The other N.C. city to make Boyd’s top 15 was Cary, 12 miles from Raleigh, and home to software giant SAS, which employs 4,000 people at its headquarters there.
Boyd noted that North Carolina boasts an attractive quality of life, a personal income tax rate of 4.99% and a corporate income tax that is scheduled to be entirely phased out in 2030. The current rate is 2.5%. In addition, according to data compiled by the site-selection firm, Kannapolis’ property tax rate of $14.70 per $1,000 of valuation is fourth-lowest among the 15 cities named as top candidates for corporate expansion.
Real estate value and availability are important for both residential and commercial uses when companies are considering sites.
“One of the reasons we like Kannapolis is because so much of business today is real-estate driven,” he added. “It’s always been important but given the lack of inventory, that’s a major advantage.”
Boyd said the trend toward Kannapolis and other areas near major metros but with lower costs is becoming more and more apparent.

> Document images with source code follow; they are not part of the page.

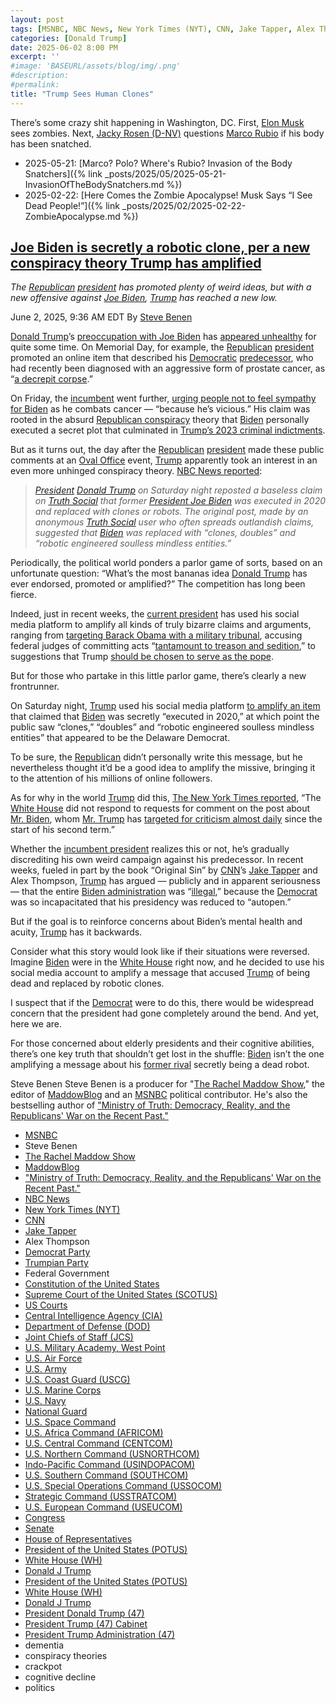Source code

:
 ```yaml
---
layout: post
tags: [MSNBC, NBC News, New York Times (NYT), CNN, Jake Tapper, Alex Thompson, Democrat Party, Trumpian Party, Federal Government, Constitution of the United States, Supreme Court of the United States (SCOTUS), US Courts, Central Intelligence Agency (CIA), Department of Defense (DOD), Joint Chiefs of Staff (JCS), U.S. Military Academy West Point, U.S. Air Force, U.S. Army, U.S. Coast Guard (USCG), U.S. Marine Corps, U.S. Navy, National Guard, U.S. Space Command, U.S. Africa Command (AFRICOM), U.S. Central Command (CENTCOM), U.S. Northern Command (USNORTHCOM), Indo-Pacific Command (USINDOPACOM), U.S. Southern Command (SOUTHCOM), U.S. Special Operations Command (USSOCOM), Strategic Command (USSTRATCOM), U.S. European Command (USEUCOM), Congress, Senate, House of Representatives, President of the United States (POTUS), White House (WH), Donald J Trump, President of the United States (POTUS), White House (WH), Donald J Trump, President Donald Trump (47), President Trump (47) Cabinet, President Trump Administration (47), dementia, conspiracy theories, crackpot, cognitive decline, politics]
categories: [Donald Trump]
date: 2025-06-02 8:00 PM
excerpt: ''
#image: 'BASEURL/assets/blog/img/.png'
#description:
#permalink:
title: "Trump Sees Human Clones"
---
```


There’s some crazy shit happening in Washington, DC. First, [Elon Musk](https://ir.tesla.com/corporate/elon-musk/) sees zombies. Next, [Jacky Rosen (D-NV)](https://www.rosen.senate.gov/) questions [Marco Rubio](https://www.state.gov/biographies/marco-rubio/) if his body has been snatched.

- 2025-05-21: [Marco? Polo? Where's Rubio? Invasion of the Body Snatchers]({% link _posts/2025/05/2025-05-21-InvasionOfTheBodySnatchers.md %})
- 2025-02-22: [Here Comes the Zombie Apocalypse! Musk Says  “I See Dead People!”]({% link _posts/2025/02/2025-02-22-ZombieApocalypse.md %})

## [Joe Biden is secretly a robotic clone, per a new conspiracy theory Trump has amplified](https://www.msnbc.com/rachel-maddow-show/maddowblog/joe-biden-secretly-robotic-clone-new-conspiracy-theory-trump-amplified-rcna210332)

*The [Republican](https://www.gop.com/) [president](https://www.whitehouse.gov/) has promoted plenty of weird ideas, but with a new offensive against [Joe Biden](https://bidenwhitehouse.archives.gov/), [Trump](https://www.donaldjtrump.com/) has reached a new low.*

June 2, 2025, 9:36 AM EDT
By [Steve Benen](https://www.msnbc.com/author/steve-benen-ncpn433601)

[Donald Trump](https://www.donaldjtrump.com/)’s [preoccupation with Joe Biden](https://www.msnbc.com/rachel-maddow-show/maddowblog/even-easter-message-trump-cant-shake-unhealthy-fixation-biden-rcna202159) has [appeared unhealthy](https://www.nbcnews.com/politics/donald-trump/first-100-days-trump-still-leans-old-foe-joe-biden-rcna201229) for quite some time. On Memorial Day, for example, the [Republican](https://www.gop.com/) [president](https://www.whitehouse.gov/) promoted an online item that described his [Democratic](https://www.democrats.org/) [predecessor](https://bidenwhitehouse.archives.gov/), who had recently been diagnosed with an aggressive form of prostate cancer, as “[a decrepit corpse](https://www.usatoday.com/story/opinion/columnist/2025/05/31/joe-biden-cancer-donald-trump/83952173007/?tbref=hp).”

On Friday, the [incumbent](https://www.donaldjtrump.com/) went further, [urging people not to feel sympathy for Biden](https://bsky.app/profile/atrupar.com/post/3lqfvfsmo3w2t) as he combats cancer — “because he’s vicious.” His claim was rooted in the absurd [Republican conspiracy](https://bidenwhitehouse.archives.gov/) theory that [Biden](https://bidenwhitehouse.archives.gov/) personally executed a secret plot that culminated in [Trump’s 2023 criminal indictments]().

But as it turns out, the day after the [Republican](https://www.gop.com/) [president](https://www.whitehouse.gov/) made these public comments at an [Oval Office](https://www.whitehouse.gov/) event, [Trump](https://www.donaldjtrump.com/) apparently took an interest in an even more unhinged conspiracy theory. [NBC News reported](https://www.nbcnews.com/politics/donald-trump/trump-shares-unfounded-conspiracy-theory-claiming-biden-was-executed-2-rcna210244):

> *[President](https://www.whitehouse.gov/) [Donald Trump](https://www.donaldjtrump.com/) on Saturday night reposted a baseless claim on [Truth Social](https://truthsocial.com/) that former [President Joe Biden](https://bidenwhitehouse.archives.gov/) was executed in 2020 and replaced with clones or robots. The original post, made by an anonymous [Truth Social](https://truthsocial.com/) user who often spreads outlandish claims, suggested that [Biden](https://bidenwhitehouse.archives.gov/) was replaced with “clones, doubles” and “robotic engineered soulless mindless entities.”*

Periodically, the political world ponders a parlor game of sorts, based on an unfortunate question: “What’s the most bananas idea [Donald Trump](https://www.donaldjtrump.com/) has ever endorsed, promoted or amplified?” The competition has long been fierce.

Indeed, just in recent weeks, the [current president](https://www.whitehouse.gov/) has used his social media platform to amplify all kinds of truly bizarre claims and arguments, ranging from [targeting Barack Obama with a military tribunal](https://meidasnews.com/news/trump-shares-qanon-meme-call-for-military-tribunal-of-obama), accusing federal judges of committing acts “[tantamount to treason and sedition](https://www.msnbc.com/rachel-maddow-show/maddowblog/fbi-arrests-judge-wisconsin-ag-pam-bondi-directs-new-threats-judiciary-rcna203061),” to suggestions that Trump [should be chosen to serve as the pope](https://www.msnbc.com/rachel-maddow-show/maddowblog/many-catholic-leaders-werent-amused-trumps-joke-becoming-pope-rcna204788).

But for those who partake in this little parlor game, there’s clearly a new frontrunner.

On Saturday night, [Trump](https://www.donaldjtrump.com/) used his social media platform [to amplify an item](https://truthsocial.com/@realDonaldTrump/posts/114605660077722777) that claimed that [Biden](https://bidenwhitehouse.archives.gov/) was secretly “executed in 2020,” at which point the public saw “clones,” “doubles” and “robotic engineered soulless mindless entities” that appeared to be the Delaware Democrat.

To be sure, the [Republican](https://www.gop.com/) didn’t personally write this message, but he nevertheless thought it’d be a good idea to amplify the missive, bringing it to the attention of his millions of online followers.

As for why in the world [Trump](https://www.donaldjtrump.com/) did this, [The New York Times reported](https://www.nytimes.com/2025/06/01/us/politics/trump-biden-conspiracy-theory.html), “The [White House](https://www.whitehouse.gov/) did not respond to requests for comment on the post about [Mr. Biden](https://bidenwhitehouse.archives.gov/), whom [Mr. Trump](https://www.donaldjtrump.com/) has [targeted for criticism almost daily](https://www.nytimes.com/2025/03/28/us/politics/trump-biden-blame.html) since the start of his second term.”

Whether the [incumbent president](https://www.whitehouse.gov/) realizes this or not, he’s gradually discrediting his own weird campaign against his predecessor. In recent weeks, fueled in part by the book “Original Sin” by [CNN](https://www.cnn.com/)’s [Jake Tapper](https://www.cnn.com/profiles/jake-tapper-profile) and Alex Thompson, [Trump](https://www.donaldjtrump.com/) has argued — publicly and in apparent seriousness — that the entire [Biden administration](https://www.whitehouse.gov/administration/) was “[illegal](https://bsky.app/profile/atrupar.com/post/3lpm6lacczk2g),” because the [Democrat](https://www.democrats.org/) was so incapacitated that his presidency was reduced to “autopen.”

But if the goal is to reinforce concerns about Biden’s mental health and acuity, [Trump](https://www.donaldjtrump.com/) has it backwards.

Consider what this story would look like if their situations were reversed. Imagine [Biden](https://bidenwhitehouse.archives.gov/) were in the [White House](https://www.whitehouse.gov/) right now, and he decided to use his social media account to amplify a message that accused [Trump](https://www.donaldjtrump.com/) of being dead and replaced by robotic clones.

I suspect that if the [Democrat](https://www.democrats.org/) were to do this, there would be widespread concern that the president had gone completely around the bend. And yet, here we are.

For those concerned about elderly presidents and their cognitive abilities, there’s one key truth that shouldn’t get lost in the shuffle: [Biden](https://bidenwhitehouse.archives.gov/) isn’t the one amplifying a message about his [former rival](https://www.donaldjtrump.com/) secretly being a dead robot.

Steve Benen
Steve Benen is a producer for "[The Rachel Maddow Show](https://www.msnbc.com/rachel-maddow-show)," the editor of [MaddowBlog](https://www.msnbc.com/rachel-maddow-show) and an [MSNBC](https://www.msnbc.com/) political contributor. He's also the bestselling author of ["Ministry of Truth: Democracy, Reality, and the Republicans' War on the Recent Past."](https://www.harpercollins.com/products/ministry-of-truth-steve-benen)

- [MSNBC](https://www.msnbc.com/)
- Steve Benen
- [The Rachel Maddow Show](https://www.msnbc.com/rachel-maddow-show)
- [MaddowBlog](https://www.msnbc.com/rachel-maddow-show) 
- ["Ministry of Truth: Democracy, Reality, and the Republicans' War on the Recent Past."](https://www.harpercollins.com/products/ministry-of-truth-steve-benen)
- [NBC News](https://www.nbcnews.com/)
- [New York Times (NYT)](https://www.nytimes.com/)
- [CNN](https://www.cnn.com/)
- [Jake Tapper](https://www.cnn.com/profiles/jake-tapper-profile) 
- Alex Thompson 
- [Democrat Party](https://www.democrats.org/)
- [Trumpian Party](https://www.gop.com/)
- Federal Government 
- [Constitution of the United States](https://constitution.congress.gov/)
- [Supreme Court of the United States (SCOTUS)](https://www.supremecourt.gov/)
- [US Courts](https://www.uscourts.gov/)
- [Central Intelligence Agency (CIA)](https://www.cia.gov/)
- [Department of Defense (DOD)](https://www.defense.gov/)
- [Joint Chiefs of Staff (JCS)](https://www.jcs.mil/)
- [U.S. Military Academy, West Point](https://www.westpoint.edu/)
- [U.S. Air Force](https://www.af.mil/)
- [U.S. Army](https://www.army.mil/)
- [U.S. Coast Guard (USCG)](https://www.uscg.mil/)
- [U.S. Marine Corps](https://www.marines.mil/)
- [U.S. Navy](https://www.navy.mil/)
- [National Guard](https://www.nationalguard.mil/)
- [U.S. Space Command](https://www.spacecom.mil/)
- [U.S. Africa Command (AFRICOM)](https://www.africom.mil/)
- [U.S. Central Command (CENTCOM)](https://www.centcom.mil/)
- [U.S. Northern Command (USNORTHCOM)](https://www.northcom.mil/)
- [Indo-Pacific Command (USINDOPACOM)](https://www.pacom.mil/)
- [U.S. Southern Command (SOUTHCOM)](http://www.southcom.mil/)
- [U.S. Special Operations Command (USSOCOM)](https://www.socom.mil/)
- [Strategic Command (USSTRATCOM)](http://www.stratcom.mil/)
- [U.S. European Command (USEUCOM)](https://www.eucom.mil/)
- [Congress](https://www.congress.gov/)
- [Senate](https://www.senate.gov/)
- [House of Representatives](https://www.house.gov/)
- [President of the United States (POTUS)](https://www.whitehouse.gov/)
- [White House (WH)](https://www.whitehouse.gov/)
- [Donald J Trump](https://www.donaldjtrump.com/)
- [President of the United States (POTUS)](https://www.whitehouse.gov/)
- [White House (WH)](https://www.whitehouse.gov/)
- [Donald J Trump](https://www.donaldjtrump.com/)
- [President Donald Trump (47)](https://www.whitehouse.gov/administration/donald-j-trump/)
- [President Trump (47) Cabinet](https://www.whitehouse.gov/administration/the-cabinet/)
- [President Trump Administration (47)](https://www.whitehouse.gov/administration/)
- dementia 
- conspiracy theories 
- crackpot 
- cognitive decline 
- politics

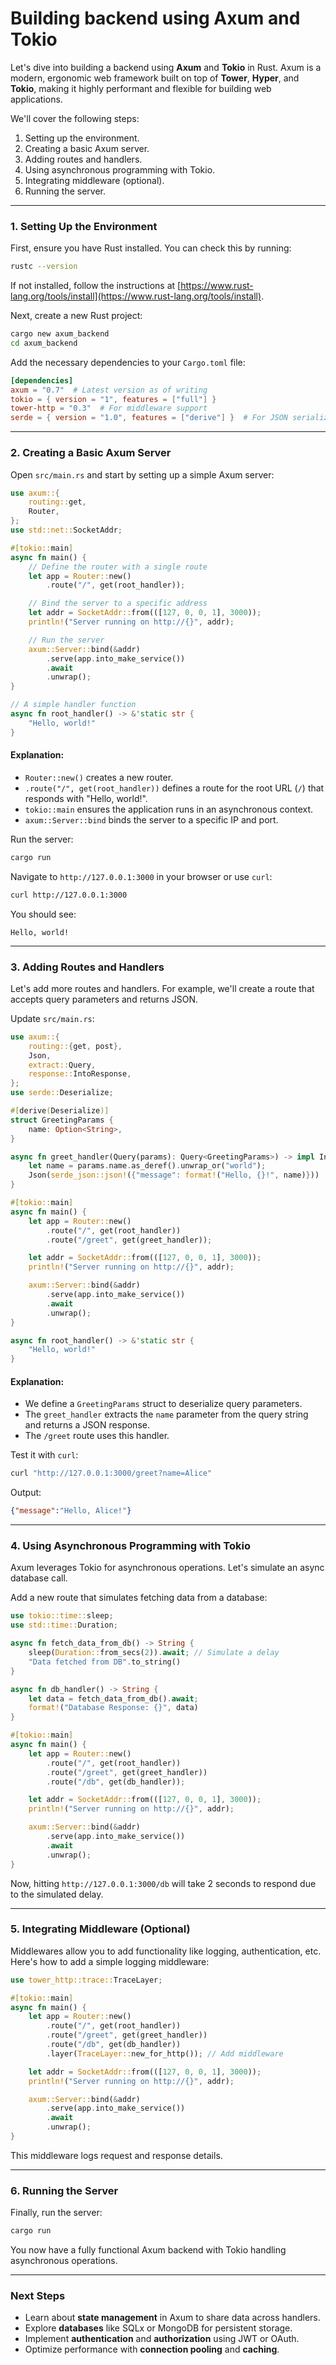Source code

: # Building backend using Axum and Tokio

Let's dive into building a backend using **Axum** and **Tokio** in Rust. Axum is a modern, ergonomic web framework built on top of **Tower**, **Hyper**, and **Tokio**, making it highly performant and flexible for building web applications.

We'll cover the following steps:
1. Setting up the environment.
2. Creating a basic Axum server.
3. Adding routes and handlers.
4. Using asynchronous programming with Tokio.
5. Integrating middleware (optional).
6. Running the server.

---

### 1. Setting Up the Environment

First, ensure you have Rust installed. You can check this by running:

```bash
rustc --version
```

If not installed, follow the instructions at [https://www.rust-lang.org/tools/install](https://www.rust-lang.org/tools/install).

Next, create a new Rust project:

```bash
cargo new axum_backend
cd axum_backend
```

Add the necessary dependencies to your `Cargo.toml` file:

```toml
[dependencies]
axum = "0.7"  # Latest version as of writing
tokio = { version = "1", features = ["full"] }
tower-http = "0.3"  # For middleware support
serde = { version = "1.0", features = ["derive"] }  # For JSON serialization/deserialization
```

---

### 2. Creating a Basic Axum Server

Open `src/main.rs` and start by setting up a simple Axum server:

```rust
use axum::{
    routing::get,
    Router,
};
use std::net::SocketAddr;

#[tokio::main]
async fn main() {
    // Define the router with a single route
    let app = Router::new()
        .route("/", get(root_handler));

    // Bind the server to a specific address
    let addr = SocketAddr::from(([127, 0, 0, 1], 3000));
    println!("Server running on http://{}", addr);

    // Run the server
    axum::Server::bind(&addr)
        .serve(app.into_make_service())
        .await
        .unwrap();
}

// A simple handler function
async fn root_handler() -> &'static str {
    "Hello, world!"
}
```

#### Explanation:
- `Router::new()` creates a new router.
- `.route("/", get(root_handler))` defines a route for the root URL (`/`) that responds with "Hello, world!".
- `tokio::main` ensures the application runs in an asynchronous context.
- `axum::Server::bind` binds the server to a specific IP and port.

Run the server:

```bash
cargo run
```

Navigate to `http://127.0.0.1:3000` in your browser or use `curl`:

```bash
curl http://127.0.0.1:3000
```

You should see:

```
Hello, world!
```

---

### 3. Adding Routes and Handlers

Let's add more routes and handlers. For example, we'll create a route that accepts query parameters and returns JSON.

Update `src/main.rs`:

```rust
use axum::{
    routing::{get, post},
    Json,
    extract::Query,
    response::IntoResponse,
};
use serde::Deserialize;

#[derive(Deserialize)]
struct GreetingParams {
    name: Option<String>,
}

async fn greet_handler(Query(params): Query<GreetingParams>) -> impl IntoResponse {
    let name = params.name.as_deref().unwrap_or("world");
    Json(serde_json::json!({"message": format!("Hello, {}!", name)}))
}

#[tokio::main]
async fn main() {
    let app = Router::new()
        .route("/", get(root_handler))
        .route("/greet", get(greet_handler));

    let addr = SocketAddr::from(([127, 0, 0, 1], 3000));
    println!("Server running on http://{}", addr);

    axum::Server::bind(&addr)
        .serve(app.into_make_service())
        .await
        .unwrap();
}

async fn root_handler() -> &'static str {
    "Hello, world!"
}
```

#### Explanation:
- We define a `GreetingParams` struct to deserialize query parameters.
- The `greet_handler` extracts the `name` parameter from the query string and returns a JSON response.
- The `/greet` route uses this handler.

Test it with `curl`:

```bash
curl "http://127.0.0.1:3000/greet?name=Alice"
```

Output:

```json
{"message":"Hello, Alice!"}
```

---

### 4. Using Asynchronous Programming with Tokio

Axum leverages Tokio for asynchronous operations. Let's simulate an async database call.

Add a new route that simulates fetching data from a database:

```rust
use tokio::time::sleep;
use std::time::Duration;

async fn fetch_data_from_db() -> String {
    sleep(Duration::from_secs(2)).await; // Simulate a delay
    "Data fetched from DB".to_string()
}

async fn db_handler() -> String {
    let data = fetch_data_from_db().await;
    format!("Database Response: {}", data)
}

#[tokio::main]
async fn main() {
    let app = Router::new()
        .route("/", get(root_handler))
        .route("/greet", get(greet_handler))
        .route("/db", get(db_handler));

    let addr = SocketAddr::from(([127, 0, 0, 1], 3000));
    println!("Server running on http://{}", addr);

    axum::Server::bind(&addr)
        .serve(app.into_make_service())
        .await
        .unwrap();
}
```

Now, hitting `http://127.0.0.1:3000/db` will take 2 seconds to respond due to the simulated delay.

---

### 5. Integrating Middleware (Optional)

Middlewares allow you to add functionality like logging, authentication, etc. Here's how to add a simple logging middleware:

```rust
use tower_http::trace::TraceLayer;

#[tokio::main]
async fn main() {
    let app = Router::new()
        .route("/", get(root_handler))
        .route("/greet", get(greet_handler))
        .route("/db", get(db_handler))
        .layer(TraceLayer::new_for_http()); // Add middleware

    let addr = SocketAddr::from(([127, 0, 0, 1], 3000));
    println!("Server running on http://{}", addr);

    axum::Server::bind(&addr)
        .serve(app.into_make_service())
        .await
        .unwrap();
}
```

This middleware logs request and response details.

---

### 6. Running the Server

Finally, run the server:

```bash
cargo run
```

You now have a fully functional Axum backend with Tokio handling asynchronous operations.

---

### Next Steps

- Learn about **state management** in Axum to share data across handlers.
- Explore **databases** like SQLx or MongoDB for persistent storage.
- Implement **authentication** and **authorization** using JWT or OAuth.
- Optimize performance with **connection pooling** and **caching**.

When companies don’t move out of downtowns, they will consider what’s known as the hub-and-spoke model: a central site with additional smaller offices in lower-cost ring cities and towns.  
“Talent is paramount,” he said. “Where do people want to live? Census data doesn’t lie. Millennials and Gen Z want to live in areas with a lower cost of living and a lower tax burden.”
The rest of the top 15 named by The Boyd Co.: Minden, Nevada; Mt. Juliet, Tennessee; Punta Gorda, Florida; Lake Nona, Florida; St. Petersburg, Florida; Westlake, Florida; Blue Ash, Ohio; Dublin, Ohio; Leander, Texas; Plano, Texas; Round Rock, Texas; Woodlands, Texas; and Bellevue, Washington.